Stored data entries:
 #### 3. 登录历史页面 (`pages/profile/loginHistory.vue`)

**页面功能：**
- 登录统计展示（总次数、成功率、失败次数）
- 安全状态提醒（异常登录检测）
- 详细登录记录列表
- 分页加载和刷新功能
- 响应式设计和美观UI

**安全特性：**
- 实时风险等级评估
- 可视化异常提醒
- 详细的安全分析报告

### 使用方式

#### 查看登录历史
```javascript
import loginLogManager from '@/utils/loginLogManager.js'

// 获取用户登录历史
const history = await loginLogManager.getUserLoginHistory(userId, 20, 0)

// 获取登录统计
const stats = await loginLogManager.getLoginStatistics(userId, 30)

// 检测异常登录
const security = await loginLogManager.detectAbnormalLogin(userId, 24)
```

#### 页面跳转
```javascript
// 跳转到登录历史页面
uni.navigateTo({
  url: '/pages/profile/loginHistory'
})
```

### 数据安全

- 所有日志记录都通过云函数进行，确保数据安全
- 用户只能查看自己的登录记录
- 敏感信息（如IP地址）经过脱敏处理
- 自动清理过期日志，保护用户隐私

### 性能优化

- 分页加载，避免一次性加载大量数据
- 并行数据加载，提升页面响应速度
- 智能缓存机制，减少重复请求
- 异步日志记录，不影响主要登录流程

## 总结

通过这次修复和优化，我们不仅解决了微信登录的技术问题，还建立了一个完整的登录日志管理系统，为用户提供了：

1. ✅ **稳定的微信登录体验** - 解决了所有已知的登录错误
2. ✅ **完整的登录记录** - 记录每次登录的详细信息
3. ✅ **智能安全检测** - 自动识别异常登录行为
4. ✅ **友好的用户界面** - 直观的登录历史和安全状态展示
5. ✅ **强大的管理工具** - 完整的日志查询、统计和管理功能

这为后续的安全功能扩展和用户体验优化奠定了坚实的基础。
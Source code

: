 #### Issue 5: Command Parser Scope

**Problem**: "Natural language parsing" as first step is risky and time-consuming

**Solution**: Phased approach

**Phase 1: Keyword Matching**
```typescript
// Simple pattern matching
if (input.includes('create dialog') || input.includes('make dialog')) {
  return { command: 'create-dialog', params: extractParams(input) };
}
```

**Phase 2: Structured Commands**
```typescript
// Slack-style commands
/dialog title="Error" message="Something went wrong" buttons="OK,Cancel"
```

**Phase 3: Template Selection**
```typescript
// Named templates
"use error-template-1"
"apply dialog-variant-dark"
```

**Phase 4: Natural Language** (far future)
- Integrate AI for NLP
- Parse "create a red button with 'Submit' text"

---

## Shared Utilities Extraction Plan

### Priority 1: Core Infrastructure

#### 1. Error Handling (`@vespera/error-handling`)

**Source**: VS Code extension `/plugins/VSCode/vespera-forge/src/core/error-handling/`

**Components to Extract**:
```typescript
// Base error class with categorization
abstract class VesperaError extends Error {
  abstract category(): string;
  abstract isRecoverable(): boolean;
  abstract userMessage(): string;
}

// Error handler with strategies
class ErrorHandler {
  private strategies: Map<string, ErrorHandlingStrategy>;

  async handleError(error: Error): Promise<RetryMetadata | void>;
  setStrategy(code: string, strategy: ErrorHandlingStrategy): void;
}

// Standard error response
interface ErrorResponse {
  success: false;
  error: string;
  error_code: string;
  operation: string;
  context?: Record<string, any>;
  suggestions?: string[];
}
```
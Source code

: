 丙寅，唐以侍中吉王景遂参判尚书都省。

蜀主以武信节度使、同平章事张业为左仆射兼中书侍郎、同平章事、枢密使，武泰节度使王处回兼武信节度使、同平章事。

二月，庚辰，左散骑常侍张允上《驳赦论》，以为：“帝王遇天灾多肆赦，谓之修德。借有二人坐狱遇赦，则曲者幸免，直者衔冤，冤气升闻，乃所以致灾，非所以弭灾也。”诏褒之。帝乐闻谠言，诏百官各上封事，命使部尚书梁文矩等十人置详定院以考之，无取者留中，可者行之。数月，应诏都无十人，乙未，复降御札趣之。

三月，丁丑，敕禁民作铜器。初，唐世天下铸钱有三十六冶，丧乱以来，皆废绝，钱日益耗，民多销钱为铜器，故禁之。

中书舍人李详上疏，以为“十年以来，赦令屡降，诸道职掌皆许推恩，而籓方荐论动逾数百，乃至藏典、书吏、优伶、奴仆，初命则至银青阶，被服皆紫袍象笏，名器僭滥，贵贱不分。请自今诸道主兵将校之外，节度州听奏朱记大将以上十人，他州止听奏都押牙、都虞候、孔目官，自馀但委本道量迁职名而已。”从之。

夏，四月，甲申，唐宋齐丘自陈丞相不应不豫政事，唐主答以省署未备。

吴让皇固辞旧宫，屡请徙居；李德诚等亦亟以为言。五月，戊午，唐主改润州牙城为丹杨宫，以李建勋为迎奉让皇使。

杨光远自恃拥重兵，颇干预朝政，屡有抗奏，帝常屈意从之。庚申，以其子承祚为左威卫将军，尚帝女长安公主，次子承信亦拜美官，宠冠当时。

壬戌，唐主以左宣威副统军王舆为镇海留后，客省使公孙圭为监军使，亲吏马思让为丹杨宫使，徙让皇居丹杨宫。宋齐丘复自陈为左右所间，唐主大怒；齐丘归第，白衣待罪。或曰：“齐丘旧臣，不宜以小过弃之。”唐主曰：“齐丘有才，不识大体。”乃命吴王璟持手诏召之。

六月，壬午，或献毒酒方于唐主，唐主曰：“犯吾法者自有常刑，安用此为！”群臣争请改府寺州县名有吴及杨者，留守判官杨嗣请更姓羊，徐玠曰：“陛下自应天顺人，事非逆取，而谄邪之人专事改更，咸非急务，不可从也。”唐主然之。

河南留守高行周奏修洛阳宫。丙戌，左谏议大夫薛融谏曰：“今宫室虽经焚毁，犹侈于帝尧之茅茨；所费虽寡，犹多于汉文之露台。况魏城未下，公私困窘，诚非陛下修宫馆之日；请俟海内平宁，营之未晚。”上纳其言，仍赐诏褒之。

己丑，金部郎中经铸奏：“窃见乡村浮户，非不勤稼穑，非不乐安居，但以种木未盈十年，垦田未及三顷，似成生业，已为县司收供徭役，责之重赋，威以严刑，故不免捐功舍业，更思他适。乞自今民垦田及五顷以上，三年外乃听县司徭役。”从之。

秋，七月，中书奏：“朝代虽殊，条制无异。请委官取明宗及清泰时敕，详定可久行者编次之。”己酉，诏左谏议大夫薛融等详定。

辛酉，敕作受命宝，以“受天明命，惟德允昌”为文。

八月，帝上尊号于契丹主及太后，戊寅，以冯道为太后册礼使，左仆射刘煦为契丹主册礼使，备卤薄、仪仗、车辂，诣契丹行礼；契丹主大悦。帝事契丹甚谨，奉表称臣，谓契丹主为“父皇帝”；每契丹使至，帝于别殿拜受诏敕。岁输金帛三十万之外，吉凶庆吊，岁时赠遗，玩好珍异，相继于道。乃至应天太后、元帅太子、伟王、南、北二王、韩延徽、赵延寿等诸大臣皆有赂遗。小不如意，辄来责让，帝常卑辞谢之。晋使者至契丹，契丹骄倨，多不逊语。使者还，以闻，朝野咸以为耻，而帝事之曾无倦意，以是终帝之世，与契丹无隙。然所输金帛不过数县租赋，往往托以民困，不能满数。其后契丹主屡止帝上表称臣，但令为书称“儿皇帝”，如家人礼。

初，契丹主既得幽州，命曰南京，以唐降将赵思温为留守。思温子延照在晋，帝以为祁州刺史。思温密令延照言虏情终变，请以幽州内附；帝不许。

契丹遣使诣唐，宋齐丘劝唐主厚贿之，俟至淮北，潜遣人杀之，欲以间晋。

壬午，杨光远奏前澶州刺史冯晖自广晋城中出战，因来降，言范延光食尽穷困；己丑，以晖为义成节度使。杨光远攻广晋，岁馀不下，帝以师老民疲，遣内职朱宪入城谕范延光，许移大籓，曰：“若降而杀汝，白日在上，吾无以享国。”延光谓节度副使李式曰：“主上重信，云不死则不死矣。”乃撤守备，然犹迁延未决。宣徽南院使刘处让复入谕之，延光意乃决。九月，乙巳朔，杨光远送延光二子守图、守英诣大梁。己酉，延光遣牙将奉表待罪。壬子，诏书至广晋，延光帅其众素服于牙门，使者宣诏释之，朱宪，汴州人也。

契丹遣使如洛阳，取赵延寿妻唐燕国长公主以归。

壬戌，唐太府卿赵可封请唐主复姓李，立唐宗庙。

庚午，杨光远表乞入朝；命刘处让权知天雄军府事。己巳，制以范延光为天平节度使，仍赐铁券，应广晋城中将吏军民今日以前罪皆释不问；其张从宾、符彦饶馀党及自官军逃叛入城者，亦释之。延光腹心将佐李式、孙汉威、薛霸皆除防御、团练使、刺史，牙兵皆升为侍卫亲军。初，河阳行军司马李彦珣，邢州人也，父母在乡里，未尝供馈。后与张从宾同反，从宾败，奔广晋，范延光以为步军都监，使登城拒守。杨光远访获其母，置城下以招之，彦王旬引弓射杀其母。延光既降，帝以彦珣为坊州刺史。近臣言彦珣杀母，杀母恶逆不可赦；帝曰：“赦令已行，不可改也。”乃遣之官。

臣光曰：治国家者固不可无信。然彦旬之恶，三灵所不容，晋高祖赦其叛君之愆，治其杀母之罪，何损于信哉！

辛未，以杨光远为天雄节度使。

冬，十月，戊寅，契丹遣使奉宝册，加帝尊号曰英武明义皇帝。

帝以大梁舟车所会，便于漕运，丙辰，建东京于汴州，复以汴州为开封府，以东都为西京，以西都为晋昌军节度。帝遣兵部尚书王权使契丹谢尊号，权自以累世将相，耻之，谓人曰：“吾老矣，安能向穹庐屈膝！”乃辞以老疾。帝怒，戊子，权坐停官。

*Your objective*:
Please copy exactly the lines from the first line of the records above through the line containing "- 异步日志记录，不影响主要登录流程", including both, and nothing more.

*Written solution*:
 #### 3. 登录历史页面 (`pages/profile/loginHistory.vue`)

**页面功能：**
- 登录统计展示（总次数、成功率、失败次数）
- 安全状态提醒（异常登录检测）
- 详细登录记录列表
- 分页加载和刷新功能
- 响应式设计和美观UI

**安全特性：**
- 实时风险等级评估
- 可视化异常提醒
- 详细的安全分析报告

### 使用方式

#### 查看登录历史
```javascript
import loginLogManager from '@/utils/loginLogManager.js'

// 获取用户登录历史
const history = await loginLogManager.getUserLoginHistory(userId, 20, 0)

// 获取登录统计
const stats = await loginLogManager.getLoginStatistics(userId, 30)

// 检测异常登录
const security = await loginLogManager.detectAbnormalLogin(userId, 24)
```

#### 页面跳转
```javascript
// 跳转到登录历史页面
uni.navigateTo({
  url: '/pages/profile/loginHistory'
})
```

### 数据安全

- 所有日志记录都通过云函数进行，确保数据安全
- 用户只能查看自己的登录记录
- 敏感信息（如IP地址）经过脱敏处理
- 自动清理过期日志，保护用户隐私

### 性能优化

- 分页加载，避免一次性加载大量数据
- 并行数据加载，提升页面响应速度
- 智能缓存机制，减少重复请求
- 异步日志记录，不影响主要登录流程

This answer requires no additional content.